[Saved entries]
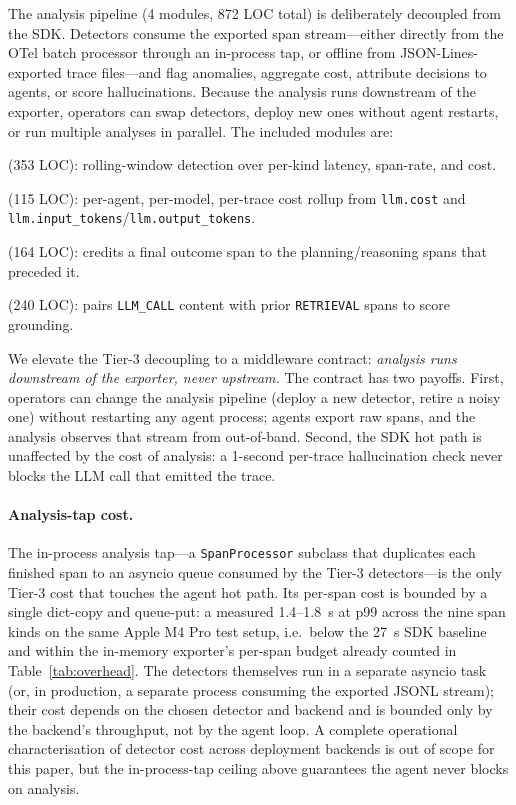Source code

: \documentclass[sigconf,review,anonymous,9pt]{acmart}
\begin{document}
The analysis pipeline (4 modules, 872 LOC total) is deliberately
decoupled from the SDK. Detectors consume the exported span
stream---either directly from the OTel batch processor through an
in-process tap, or offline from JSON-Lines-exported trace files---and
flag anomalies, aggregate cost, attribute decisions to agents, or
score hallucinations. Because the analysis runs downstream of the
exporter, operators can swap detectors, deploy new ones without
agent restarts, or run multiple analyses in parallel. The included
modules are:

\begin{description}[leftmargin=*,nosep,style=nextline]
  \item[\texttt{anomaly\_detection}] (353 LOC): rolling-window
    detection over per-kind latency, span-rate, and cost.
  \item[\texttt{cost\_aggregation}] (115 LOC): per-agent, per-model,
    per-trace cost rollup from \texttt{llm.cost} and
    \texttt{llm.input\_tokens}/\texttt{llm.output\_tokens}.
  \item[\texttt{decision\_attribution}] (164 LOC): credits a final
    outcome span to the planning/reasoning spans that preceded it.
  \item[\texttt{hallucination\_tracing}] (240 LOC): pairs
    \texttt{LLM\_CALL} content with prior \texttt{RETRIEVAL} spans
    to score grounding.
\end{description}

We elevate the Tier-3 decoupling to a middleware contract:
\emph{analysis runs downstream of the exporter, never upstream.}
The contract has two payoffs. First, operators can change the
analysis pipeline (deploy a new detector, retire a noisy one) without
restarting any agent process; agents export raw spans, and the
analysis observes that stream from out-of-band. Second, the SDK hot
path is unaffected by the cost of analysis: a 1-second per-trace
hallucination check never blocks the LLM call that emitted the trace.

\paragraph{Analysis-tap cost.}
The in-process analysis tap---a \texttt{SpanProcessor} subclass that
duplicates each finished span to an asyncio queue consumed by the
Tier-3 detectors---is the only Tier-3 cost that touches the agent
hot path. Its per-span cost is bounded by a single dict-copy and
queue-put: a measured 1.4--1.8~\textmu s at p99 across the nine span
kinds on the same Apple M4 Pro test setup, i.e.\ below the 27~\textmu s
SDK baseline and within the in-memory exporter's per-span budget
already counted in Table~\ref{tab:overhead}. The detectors
themselves run in a separate asyncio task (or, in production, a
separate process consuming the exported JSONL stream); their cost
depends on the chosen detector and backend and is bounded only by
the backend's throughput, not by the agent loop. A complete
operational characterisation of detector cost across deployment
backends is out of scope for this paper, but the in-process-tap
ceiling above guarantees the agent never blocks on analysis.
\end{document}
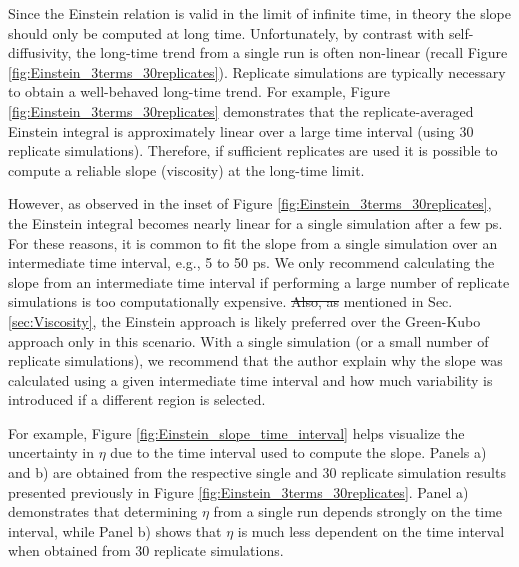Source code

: \documentclass[9pt,bestpractices]{livecoms}
\providecommand{\DIFadd}[1]{{\protect\color{blue}\uwave{#1}}} %
\providecommand{\DIFdel}[1]{{\protect\color{red}\sout{#1}}}                      %
\providecommand{\DIFaddbegin}{} %
\providecommand{\DIFaddend}{} %
\providecommand{\DIFdelbegin}{} %
\providecommand{\DIFdelend}{} %
\begin{document}
Since the Einstein relation is valid in the limit of infinite time, in theory the slope should only be computed at long time. Unfortunately, by contrast with self-diffusivity, the long-time trend from a single run is often non-linear (recall Figure \ref{fig:Einstein_3terms_30replicates}). Replicate simulations are typically necessary to obtain a well-behaved long-time trend. For example, Figure \ref{fig:Einstein_3terms_30replicates} demonstrates that the replicate-averaged Einstein integral is approximately linear over a large time interval (using 30 replicate simulations). Therefore, if sufficient replicates are used it is possible to compute a reliable slope (viscosity) at the long-time limit.

However, as observed in the inset of Figure \ref{fig:Einstein_3terms_30replicates}, the Einstein integral becomes nearly linear for a single simulation after a few ps. For these reasons, it is common to fit the slope from a single simulation over an intermediate time interval, e.g., 5 to 50 ps. We only recommend calculating the slope from an intermediate time interval if performing a large number of replicate simulations is too computationally expensive. \DIFdelbegin \DIFdel{Also, as }\DIFdelend \DIFaddbegin \DIFadd{As }\DIFaddend mentioned in Sec.\DIFaddbegin \DIFadd{\ }\DIFaddend \ref{sec:Viscosity}, the Einstein approach is likely preferred over the Green-Kubo approach only in this scenario. With a single simulation (or a small number of replicate simulations), we recommend that the author explain why the slope was calculated using a given intermediate time interval and how much variability is introduced if a different region is selected. 

For example, Figure \ref{fig:Einstein_slope_time_interval} helps visualize the uncertainty in $\eta$ due to the time interval used to compute the slope. Panels a) and b) are obtained from the respective single and 30 replicate simulation results presented previously in Figure \ref{fig:Einstein_3terms_30replicates}. Panel a) demonstrates that determining $\eta$ from a single run depends strongly on the time interval, while Panel b) shows that $\eta$ is much less dependent on the time interval when obtained from 30 replicate simulations.
\end{document}
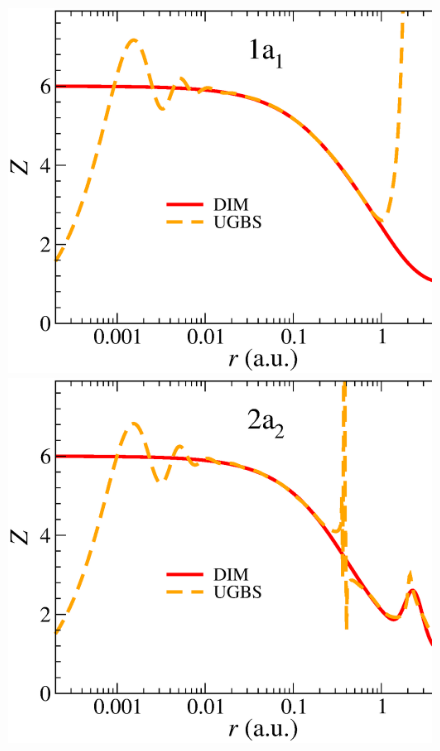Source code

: \documentclass[10pt]{article}
\begin{document}
\begin{figure}[t]
\centering
\includegraphics[height=0.23\textheight]{figures/dimpot/zeff_1sCH4.eps}
\hspace{0.3cm}
\includegraphics[height=0.23\textheight]{figures/dimpot/zeff_2sCH4.eps}


\end{figure}
\end{document}
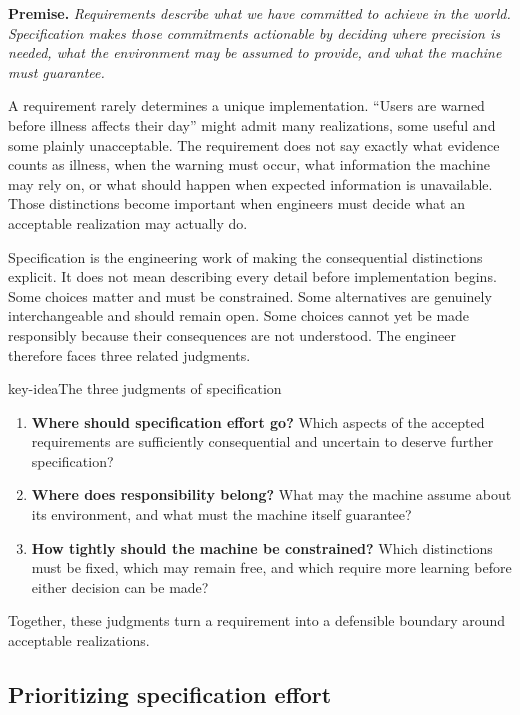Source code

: \textbf{Premise.} \emph{Requirements describe what we have committed to achieve in the world. Specification
makes those commitments actionable by deciding where precision is needed, what the environment may
be assumed to provide, and what the machine must guarantee.}

A requirement rarely determines a unique implementation. ``Users are warned before illness affects
their day'' might admit many realizations, some useful and some plainly unacceptable. The
requirement does not say exactly what evidence counts as illness, when the warning must occur, what
information the machine may rely on, or what should happen when expected information is
unavailable. Those distinctions become important when engineers must decide what an acceptable
realization may actually do.

Specification is the engineering work of making the consequential distinctions explicit. It does
not mean describing every detail before implementation begins. Some choices matter and must be
constrained. Some alternatives are genuinely interchangeable and should remain open. Some choices
cannot yet be made responsibly because their consequences are not understood. The engineer
therefore faces three related judgments.

\begin{bookbox}{key-idea}{The three judgments of specification} %
\begin{enumerate}
\def\labelenumi{\arabic{enumi}.}
\tightlist
\item
  \textbf{Where should specification effort go?} Which aspects of the accepted requirements are
  sufficiently consequential and uncertain to deserve further specification?
\item
  \textbf{Where does responsibility belong?} What may the machine assume about its environment, and
  what must the machine itself guarantee?
\item
  \textbf{How tightly should the machine be constrained?} Which distinctions must be fixed, which may
  remain free, and which require more learning before either decision can be made?
\end{enumerate}
\end{bookbox}

Together, these judgments turn a requirement into a defensible boundary around acceptable
realizations.

\subsection{Prioritizing specification effort}\label{sec-prioritizing-effort}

Exercise brief
Look over the records above, and wherever a line contains the string "bookbox", copy that line.

Written answer
\begin{bookbox}{key-idea}{The three judgments of specification} %
\end{bookbox}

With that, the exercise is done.